Data extracted from a collection:
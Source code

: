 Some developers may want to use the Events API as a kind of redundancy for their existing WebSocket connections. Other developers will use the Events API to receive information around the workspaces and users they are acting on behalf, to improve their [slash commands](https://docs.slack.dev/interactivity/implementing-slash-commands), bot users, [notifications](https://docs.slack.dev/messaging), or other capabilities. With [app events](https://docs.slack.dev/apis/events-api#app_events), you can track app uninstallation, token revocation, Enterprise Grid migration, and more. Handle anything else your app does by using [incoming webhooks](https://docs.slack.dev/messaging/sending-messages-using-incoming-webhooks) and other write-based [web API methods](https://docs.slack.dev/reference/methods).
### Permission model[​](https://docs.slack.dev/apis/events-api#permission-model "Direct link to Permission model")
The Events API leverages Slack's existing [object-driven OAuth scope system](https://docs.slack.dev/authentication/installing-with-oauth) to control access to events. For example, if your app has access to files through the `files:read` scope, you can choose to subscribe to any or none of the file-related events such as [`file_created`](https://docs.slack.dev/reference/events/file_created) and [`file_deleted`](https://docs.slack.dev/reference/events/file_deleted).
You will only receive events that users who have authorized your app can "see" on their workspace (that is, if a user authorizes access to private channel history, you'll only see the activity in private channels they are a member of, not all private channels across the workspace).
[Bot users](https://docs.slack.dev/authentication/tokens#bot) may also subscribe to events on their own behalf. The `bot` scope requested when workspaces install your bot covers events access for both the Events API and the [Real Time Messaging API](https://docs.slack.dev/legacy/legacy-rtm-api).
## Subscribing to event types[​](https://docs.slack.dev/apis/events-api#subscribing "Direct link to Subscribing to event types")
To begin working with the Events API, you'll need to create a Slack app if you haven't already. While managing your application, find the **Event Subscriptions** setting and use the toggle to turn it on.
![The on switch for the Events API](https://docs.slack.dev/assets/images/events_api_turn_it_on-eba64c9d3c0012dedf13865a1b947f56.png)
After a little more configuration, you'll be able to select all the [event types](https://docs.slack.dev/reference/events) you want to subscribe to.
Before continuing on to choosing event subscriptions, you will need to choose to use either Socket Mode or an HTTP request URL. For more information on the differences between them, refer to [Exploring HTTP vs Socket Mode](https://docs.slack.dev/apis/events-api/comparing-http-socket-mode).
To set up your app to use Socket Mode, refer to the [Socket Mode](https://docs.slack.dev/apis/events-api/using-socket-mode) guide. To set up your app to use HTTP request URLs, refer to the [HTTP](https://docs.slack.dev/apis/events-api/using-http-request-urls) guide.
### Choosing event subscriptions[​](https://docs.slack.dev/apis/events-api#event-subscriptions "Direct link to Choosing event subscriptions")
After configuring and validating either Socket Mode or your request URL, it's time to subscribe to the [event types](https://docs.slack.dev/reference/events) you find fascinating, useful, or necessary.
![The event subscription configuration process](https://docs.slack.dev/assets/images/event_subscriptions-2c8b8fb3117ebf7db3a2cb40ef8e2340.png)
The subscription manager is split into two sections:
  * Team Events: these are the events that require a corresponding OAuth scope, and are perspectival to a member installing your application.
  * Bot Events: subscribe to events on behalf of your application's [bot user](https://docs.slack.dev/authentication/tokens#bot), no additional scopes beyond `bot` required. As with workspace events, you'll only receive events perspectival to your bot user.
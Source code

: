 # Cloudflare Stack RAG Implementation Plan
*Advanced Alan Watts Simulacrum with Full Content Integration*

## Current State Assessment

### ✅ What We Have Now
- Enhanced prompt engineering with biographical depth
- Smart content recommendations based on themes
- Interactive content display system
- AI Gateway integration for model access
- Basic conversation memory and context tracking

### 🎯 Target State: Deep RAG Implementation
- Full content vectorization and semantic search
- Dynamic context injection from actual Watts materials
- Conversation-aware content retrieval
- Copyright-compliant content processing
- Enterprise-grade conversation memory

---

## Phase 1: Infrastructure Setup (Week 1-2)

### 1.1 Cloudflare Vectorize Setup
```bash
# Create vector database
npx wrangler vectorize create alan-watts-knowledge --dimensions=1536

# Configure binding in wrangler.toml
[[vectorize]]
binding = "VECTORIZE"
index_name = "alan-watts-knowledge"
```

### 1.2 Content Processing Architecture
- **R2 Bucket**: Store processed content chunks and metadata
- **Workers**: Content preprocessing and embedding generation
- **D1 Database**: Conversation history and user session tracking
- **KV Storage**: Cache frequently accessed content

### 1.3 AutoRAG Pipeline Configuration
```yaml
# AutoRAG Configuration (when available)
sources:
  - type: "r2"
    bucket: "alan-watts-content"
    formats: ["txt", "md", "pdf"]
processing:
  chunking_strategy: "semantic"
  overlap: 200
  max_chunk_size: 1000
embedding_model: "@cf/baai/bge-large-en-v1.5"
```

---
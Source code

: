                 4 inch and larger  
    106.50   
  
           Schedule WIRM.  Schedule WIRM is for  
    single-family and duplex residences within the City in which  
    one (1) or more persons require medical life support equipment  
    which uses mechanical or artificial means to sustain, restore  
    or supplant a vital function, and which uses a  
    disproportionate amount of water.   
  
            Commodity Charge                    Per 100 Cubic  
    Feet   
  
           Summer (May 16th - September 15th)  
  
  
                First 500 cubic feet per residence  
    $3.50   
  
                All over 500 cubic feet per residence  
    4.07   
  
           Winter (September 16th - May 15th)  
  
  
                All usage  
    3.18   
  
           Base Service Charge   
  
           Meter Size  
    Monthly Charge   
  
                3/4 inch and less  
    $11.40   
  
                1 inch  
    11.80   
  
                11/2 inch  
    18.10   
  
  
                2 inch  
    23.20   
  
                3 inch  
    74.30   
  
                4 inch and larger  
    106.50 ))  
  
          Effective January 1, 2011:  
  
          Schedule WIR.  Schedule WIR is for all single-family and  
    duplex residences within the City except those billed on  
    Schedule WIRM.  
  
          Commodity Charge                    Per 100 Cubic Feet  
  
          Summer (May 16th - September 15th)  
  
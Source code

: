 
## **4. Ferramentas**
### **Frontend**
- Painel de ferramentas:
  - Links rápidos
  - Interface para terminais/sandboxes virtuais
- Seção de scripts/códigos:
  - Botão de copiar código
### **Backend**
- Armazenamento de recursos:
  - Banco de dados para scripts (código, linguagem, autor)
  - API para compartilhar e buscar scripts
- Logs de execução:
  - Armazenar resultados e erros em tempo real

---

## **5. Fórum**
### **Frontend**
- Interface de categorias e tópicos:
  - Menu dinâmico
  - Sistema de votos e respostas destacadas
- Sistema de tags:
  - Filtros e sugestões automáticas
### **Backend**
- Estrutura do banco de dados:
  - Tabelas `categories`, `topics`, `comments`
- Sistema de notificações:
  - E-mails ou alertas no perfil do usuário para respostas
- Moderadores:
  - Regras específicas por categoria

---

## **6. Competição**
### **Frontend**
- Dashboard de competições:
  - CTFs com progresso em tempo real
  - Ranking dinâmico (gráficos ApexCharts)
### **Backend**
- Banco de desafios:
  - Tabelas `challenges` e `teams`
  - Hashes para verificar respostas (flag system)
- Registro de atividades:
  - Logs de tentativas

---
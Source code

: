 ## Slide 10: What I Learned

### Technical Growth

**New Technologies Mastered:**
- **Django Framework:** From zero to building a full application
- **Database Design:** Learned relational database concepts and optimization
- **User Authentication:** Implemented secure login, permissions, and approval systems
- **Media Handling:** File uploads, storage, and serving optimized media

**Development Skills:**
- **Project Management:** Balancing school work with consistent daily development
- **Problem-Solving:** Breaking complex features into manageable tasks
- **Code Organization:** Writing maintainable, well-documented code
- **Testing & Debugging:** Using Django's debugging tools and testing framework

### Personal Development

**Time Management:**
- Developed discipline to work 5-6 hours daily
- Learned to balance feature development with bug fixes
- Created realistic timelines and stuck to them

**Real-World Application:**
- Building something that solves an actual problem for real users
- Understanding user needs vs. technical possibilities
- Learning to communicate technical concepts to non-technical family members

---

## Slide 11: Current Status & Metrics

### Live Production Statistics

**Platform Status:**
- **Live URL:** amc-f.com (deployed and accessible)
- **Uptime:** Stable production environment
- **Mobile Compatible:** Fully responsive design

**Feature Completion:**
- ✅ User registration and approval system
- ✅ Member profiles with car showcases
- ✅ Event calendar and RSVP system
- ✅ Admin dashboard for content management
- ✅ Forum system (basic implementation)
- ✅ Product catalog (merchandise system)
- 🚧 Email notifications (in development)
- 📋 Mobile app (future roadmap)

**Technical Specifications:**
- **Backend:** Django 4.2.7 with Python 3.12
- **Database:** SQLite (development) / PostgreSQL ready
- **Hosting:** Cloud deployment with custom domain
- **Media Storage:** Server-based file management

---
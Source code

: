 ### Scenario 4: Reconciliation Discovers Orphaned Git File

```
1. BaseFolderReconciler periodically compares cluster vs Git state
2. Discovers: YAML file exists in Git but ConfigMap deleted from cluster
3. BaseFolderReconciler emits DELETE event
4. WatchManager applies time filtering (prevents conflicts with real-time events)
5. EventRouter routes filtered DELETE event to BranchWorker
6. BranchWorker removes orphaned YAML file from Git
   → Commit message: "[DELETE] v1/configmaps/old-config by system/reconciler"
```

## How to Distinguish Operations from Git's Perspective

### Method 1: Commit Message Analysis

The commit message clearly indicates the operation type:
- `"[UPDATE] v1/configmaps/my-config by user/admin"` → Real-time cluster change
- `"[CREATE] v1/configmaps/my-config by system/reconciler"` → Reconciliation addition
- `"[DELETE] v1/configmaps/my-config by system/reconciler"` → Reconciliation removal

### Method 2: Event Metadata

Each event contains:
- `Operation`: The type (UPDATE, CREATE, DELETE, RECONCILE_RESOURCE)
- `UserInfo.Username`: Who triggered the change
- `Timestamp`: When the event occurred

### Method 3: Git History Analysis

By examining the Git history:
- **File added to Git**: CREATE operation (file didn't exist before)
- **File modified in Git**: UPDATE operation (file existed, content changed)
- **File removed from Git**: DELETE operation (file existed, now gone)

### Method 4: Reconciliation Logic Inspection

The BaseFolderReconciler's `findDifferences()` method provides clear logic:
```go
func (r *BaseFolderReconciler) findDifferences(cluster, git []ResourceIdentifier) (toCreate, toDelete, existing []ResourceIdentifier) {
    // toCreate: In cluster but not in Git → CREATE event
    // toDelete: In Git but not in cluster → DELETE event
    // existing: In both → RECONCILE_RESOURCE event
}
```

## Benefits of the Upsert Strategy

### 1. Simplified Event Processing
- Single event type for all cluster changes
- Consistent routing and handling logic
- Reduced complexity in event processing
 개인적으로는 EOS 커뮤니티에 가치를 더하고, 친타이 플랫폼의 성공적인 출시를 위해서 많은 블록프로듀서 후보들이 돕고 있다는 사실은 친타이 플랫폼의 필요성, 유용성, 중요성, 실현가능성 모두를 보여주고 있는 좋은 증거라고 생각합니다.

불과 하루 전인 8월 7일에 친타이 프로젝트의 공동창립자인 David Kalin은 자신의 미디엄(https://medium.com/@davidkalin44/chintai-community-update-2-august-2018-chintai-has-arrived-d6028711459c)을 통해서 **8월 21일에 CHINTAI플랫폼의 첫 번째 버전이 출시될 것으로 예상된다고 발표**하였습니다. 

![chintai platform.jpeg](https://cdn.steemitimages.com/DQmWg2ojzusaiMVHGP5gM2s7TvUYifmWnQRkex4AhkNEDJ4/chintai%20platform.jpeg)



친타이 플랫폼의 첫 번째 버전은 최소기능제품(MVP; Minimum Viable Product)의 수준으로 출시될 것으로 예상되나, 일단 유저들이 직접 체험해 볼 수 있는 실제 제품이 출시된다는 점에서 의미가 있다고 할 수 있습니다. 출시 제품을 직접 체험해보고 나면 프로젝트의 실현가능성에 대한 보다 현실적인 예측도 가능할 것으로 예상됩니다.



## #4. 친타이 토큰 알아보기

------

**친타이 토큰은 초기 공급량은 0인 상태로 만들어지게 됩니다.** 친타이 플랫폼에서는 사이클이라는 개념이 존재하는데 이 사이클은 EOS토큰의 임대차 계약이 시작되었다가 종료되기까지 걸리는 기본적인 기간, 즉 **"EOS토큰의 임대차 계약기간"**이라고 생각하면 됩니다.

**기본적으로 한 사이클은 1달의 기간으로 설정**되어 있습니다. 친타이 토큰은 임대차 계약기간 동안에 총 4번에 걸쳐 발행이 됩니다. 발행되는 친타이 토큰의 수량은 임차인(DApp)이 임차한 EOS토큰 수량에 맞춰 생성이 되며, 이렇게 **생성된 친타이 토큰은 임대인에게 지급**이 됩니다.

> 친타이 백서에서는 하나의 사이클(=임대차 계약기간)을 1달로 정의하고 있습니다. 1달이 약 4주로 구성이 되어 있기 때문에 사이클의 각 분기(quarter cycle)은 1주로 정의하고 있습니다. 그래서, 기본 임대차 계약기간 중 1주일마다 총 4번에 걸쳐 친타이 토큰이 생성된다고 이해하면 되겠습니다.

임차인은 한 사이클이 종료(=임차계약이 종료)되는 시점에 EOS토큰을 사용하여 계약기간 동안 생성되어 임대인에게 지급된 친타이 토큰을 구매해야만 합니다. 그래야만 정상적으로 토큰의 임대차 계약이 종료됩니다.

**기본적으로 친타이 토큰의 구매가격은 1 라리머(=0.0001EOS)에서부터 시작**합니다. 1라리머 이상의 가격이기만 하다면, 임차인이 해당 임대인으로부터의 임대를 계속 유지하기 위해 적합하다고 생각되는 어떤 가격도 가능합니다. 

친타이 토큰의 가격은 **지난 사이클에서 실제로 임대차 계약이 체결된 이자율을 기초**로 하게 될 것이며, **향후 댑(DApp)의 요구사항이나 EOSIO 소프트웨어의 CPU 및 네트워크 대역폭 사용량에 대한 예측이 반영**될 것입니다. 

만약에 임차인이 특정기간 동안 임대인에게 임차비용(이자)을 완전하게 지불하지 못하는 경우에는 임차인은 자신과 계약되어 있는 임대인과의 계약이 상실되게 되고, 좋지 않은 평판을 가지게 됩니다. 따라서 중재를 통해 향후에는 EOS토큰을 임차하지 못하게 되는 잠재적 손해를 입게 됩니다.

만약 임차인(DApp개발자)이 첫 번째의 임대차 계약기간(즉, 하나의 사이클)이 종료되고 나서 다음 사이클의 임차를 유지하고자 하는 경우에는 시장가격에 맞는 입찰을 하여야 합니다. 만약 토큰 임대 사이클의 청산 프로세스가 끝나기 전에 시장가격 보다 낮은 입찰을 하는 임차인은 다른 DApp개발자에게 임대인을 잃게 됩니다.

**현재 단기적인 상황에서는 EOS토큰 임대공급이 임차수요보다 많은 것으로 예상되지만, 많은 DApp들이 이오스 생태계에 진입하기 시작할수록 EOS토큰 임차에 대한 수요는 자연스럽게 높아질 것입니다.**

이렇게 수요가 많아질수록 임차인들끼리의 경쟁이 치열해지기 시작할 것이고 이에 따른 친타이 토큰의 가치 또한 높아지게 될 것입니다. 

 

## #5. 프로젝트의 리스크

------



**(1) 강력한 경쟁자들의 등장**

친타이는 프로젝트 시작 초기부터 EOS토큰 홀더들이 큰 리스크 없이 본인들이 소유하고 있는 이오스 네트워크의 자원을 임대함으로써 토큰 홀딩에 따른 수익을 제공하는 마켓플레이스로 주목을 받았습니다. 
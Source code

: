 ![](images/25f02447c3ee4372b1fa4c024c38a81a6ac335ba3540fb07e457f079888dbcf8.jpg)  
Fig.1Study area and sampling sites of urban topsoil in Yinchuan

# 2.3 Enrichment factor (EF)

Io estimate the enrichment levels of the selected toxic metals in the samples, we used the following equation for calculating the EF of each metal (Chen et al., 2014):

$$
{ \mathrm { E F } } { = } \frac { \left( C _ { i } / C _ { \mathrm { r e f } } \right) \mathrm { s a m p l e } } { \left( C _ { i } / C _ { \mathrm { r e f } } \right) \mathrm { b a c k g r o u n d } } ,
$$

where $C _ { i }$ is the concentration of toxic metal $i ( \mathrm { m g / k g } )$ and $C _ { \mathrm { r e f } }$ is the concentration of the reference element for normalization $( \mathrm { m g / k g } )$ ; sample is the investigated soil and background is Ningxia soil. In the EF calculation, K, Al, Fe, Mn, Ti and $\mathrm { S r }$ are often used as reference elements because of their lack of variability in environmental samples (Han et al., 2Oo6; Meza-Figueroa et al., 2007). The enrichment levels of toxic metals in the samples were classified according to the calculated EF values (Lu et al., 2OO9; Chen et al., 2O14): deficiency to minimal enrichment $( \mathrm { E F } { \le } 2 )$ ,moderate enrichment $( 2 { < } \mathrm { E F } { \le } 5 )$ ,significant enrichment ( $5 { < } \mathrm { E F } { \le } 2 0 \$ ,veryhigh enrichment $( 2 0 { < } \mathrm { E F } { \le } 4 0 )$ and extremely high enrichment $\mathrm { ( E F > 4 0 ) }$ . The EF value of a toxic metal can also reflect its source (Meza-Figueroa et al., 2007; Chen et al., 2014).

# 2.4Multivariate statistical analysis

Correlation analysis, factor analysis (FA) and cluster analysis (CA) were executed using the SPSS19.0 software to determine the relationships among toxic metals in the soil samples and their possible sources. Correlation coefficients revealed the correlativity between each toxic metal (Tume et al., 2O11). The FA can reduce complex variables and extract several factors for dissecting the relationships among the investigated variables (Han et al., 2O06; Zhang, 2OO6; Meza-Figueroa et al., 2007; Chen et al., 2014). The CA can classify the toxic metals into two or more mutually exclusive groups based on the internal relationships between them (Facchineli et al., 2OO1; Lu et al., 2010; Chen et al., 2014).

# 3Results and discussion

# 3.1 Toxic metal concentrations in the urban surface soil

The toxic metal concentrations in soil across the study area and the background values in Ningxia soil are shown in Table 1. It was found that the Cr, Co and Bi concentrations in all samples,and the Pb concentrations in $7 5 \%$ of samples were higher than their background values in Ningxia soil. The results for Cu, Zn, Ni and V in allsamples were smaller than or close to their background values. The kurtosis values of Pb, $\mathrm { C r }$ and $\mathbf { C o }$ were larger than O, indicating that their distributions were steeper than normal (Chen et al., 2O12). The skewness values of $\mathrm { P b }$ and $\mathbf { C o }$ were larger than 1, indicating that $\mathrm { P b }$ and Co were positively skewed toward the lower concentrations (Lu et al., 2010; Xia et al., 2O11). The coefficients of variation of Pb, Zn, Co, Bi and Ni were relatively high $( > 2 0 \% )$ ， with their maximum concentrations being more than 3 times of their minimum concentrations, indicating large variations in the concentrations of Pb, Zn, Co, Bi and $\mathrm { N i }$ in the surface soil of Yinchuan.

### Work instructions
The lines to extract from the data above begin with the line containing "만약에 임차인이 특정기간" and end with the line containing "강력한 경쟁자들의 등장**". Extract them exactly, including both.

### Answer area
만약에 임차인이 특정기간 동안 임대인에게 임차비용(이자)을 완전하게 지불하지 못하는 경우에는 임차인은 자신과 계약되어 있는 임대인과의 계약이 상실되게 되고, 좋지 않은 평판을 가지게 됩니다. 따라서 중재를 통해 향후에는 EOS토큰을 임차하지 못하게 되는 잠재적 손해를 입게 됩니다.

만약 임차인(DApp개발자)이 첫 번째의 임대차 계약기간(즉, 하나의 사이클)이 종료되고 나서 다음 사이클의 임차를 유지하고자 하는 경우에는 시장가격에 맞는 입찰을 하여야 합니다. 만약 토큰 임대 사이클의 청산 프로세스가 끝나기 전에 시장가격 보다 낮은 입찰을 하는 임차인은 다른 DApp개발자에게 임대인을 잃게 됩니다.

**현재 단기적인 상황에서는 EOS토큰 임대공급이 임차수요보다 많은 것으로 예상되지만, 많은 DApp들이 이오스 생태계에 진입하기 시작할수록 EOS토큰 임차에 대한 수요는 자연스럽게 높아질 것입니다.**

이렇게 수요가 많아질수록 임차인들끼리의 경쟁이 치열해지기 시작할 것이고 이에 따른 친타이 토큰의 가치 또한 높아지게 될 것입니다. 

 

## #5. 프로젝트의 리스크

------



**(1) 강력한 경쟁자들의 등장**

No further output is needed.